Tumblin Tumbleweed said:


> Same with magaturds.


The latest is a democrat judge from a liberal state saying that Trump "likely" committed crimes. New York said the same thing and wound up giving up due to no evidence. Ditto every other Trump investigation. You guys are all proving that Trump is the squeakiest clean person there ever was.


----------



## Wickerthing

Independentthinker said:


> The latest is a democrat judge from a liberal state saying that Trump "likely" committed crimes. New York said the same thing and wound up giving up due to no evidence. Ditto every other Trump investigation.
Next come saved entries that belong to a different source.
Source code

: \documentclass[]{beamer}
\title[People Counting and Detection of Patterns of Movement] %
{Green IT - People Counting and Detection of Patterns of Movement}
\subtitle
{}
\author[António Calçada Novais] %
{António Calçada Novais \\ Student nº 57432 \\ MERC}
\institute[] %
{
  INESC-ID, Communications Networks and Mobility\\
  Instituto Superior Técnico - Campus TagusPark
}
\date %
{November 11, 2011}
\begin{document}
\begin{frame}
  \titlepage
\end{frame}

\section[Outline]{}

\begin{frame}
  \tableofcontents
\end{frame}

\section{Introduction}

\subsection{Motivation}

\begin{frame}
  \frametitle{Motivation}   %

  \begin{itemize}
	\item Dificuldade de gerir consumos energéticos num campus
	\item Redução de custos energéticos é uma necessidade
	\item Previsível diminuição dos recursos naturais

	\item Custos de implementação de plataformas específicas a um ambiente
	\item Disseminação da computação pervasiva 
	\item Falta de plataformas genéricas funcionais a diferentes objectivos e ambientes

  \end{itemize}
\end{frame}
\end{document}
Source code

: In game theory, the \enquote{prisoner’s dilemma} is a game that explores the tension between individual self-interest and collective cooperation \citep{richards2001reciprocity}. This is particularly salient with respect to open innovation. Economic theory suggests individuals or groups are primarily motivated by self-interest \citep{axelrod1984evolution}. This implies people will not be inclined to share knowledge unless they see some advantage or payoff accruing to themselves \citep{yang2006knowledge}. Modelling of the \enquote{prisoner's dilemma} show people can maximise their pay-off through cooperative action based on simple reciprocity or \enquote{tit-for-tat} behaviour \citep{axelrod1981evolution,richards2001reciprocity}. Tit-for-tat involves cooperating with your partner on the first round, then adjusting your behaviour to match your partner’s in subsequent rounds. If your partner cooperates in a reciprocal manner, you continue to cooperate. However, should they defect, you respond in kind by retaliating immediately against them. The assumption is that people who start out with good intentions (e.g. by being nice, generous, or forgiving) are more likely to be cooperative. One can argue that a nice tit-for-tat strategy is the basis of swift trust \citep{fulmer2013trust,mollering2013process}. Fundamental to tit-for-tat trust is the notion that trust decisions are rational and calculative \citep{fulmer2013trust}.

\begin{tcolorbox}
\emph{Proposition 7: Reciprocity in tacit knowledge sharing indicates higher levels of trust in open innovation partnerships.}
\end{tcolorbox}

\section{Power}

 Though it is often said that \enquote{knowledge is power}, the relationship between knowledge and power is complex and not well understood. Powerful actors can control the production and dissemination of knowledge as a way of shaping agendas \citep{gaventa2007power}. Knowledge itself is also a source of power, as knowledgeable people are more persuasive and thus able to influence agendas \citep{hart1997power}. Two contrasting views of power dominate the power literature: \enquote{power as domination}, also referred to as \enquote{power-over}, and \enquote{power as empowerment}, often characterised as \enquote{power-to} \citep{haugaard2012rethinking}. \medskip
You guys are all proving that Trump is the squeakiest clean person there ever was.


Slimiest, not squeakiest.


----------



## Independentthinker

Wickerthing said:


> Slimiest, not squeakiest.


Well, if you can't prove any guilt other than your constant accusations then he is squeaky clean.


----------



## Wickerthing

Independentthinker said:


> Well, if you can't prove any guilt other than your constant accusations then he is squeaky clean.


By that measure, OJ was squeaky clean too.  Trump has been escaping accountability his whole adult life.  His time is coming.   And, keep in mind that unlike OJ,  Trump doesn't have a Dream Team of lawyers because he's screwed them all along the way.  No decent lawyer wants any part of that scoundrel and he's in a money bind because of all of his other legal problems.


----------



## Lastamender

Tumblin Tumbleweed said:


> Or maybe not. Maybe your bullshit won't *ever* be accepted by certain people. Now what? You gonna 'virtue signal' to avoid getting your stupid ass kicked? Because that's not gonna work.


Talking about the obvious fraud is not virtual signaling. Virtue signaling is supporting the the Ukraine when no ones knows what the fuck is going on. We can see the damage being done to this country and you want to ignore it.


----------



## Lastamender

Wickerthing said:


> Tell that to 60 judges, many of whom were Trump appointees.  And tell that to the many so-called audits of the vote count from your side.  Found exactly what evidence was there. None.  Zero.  Even found in one case that Biden had more votes than was reported.  Even Trump's former toady and AG. Bill Barr has described the "steal" as nonsense, which it is.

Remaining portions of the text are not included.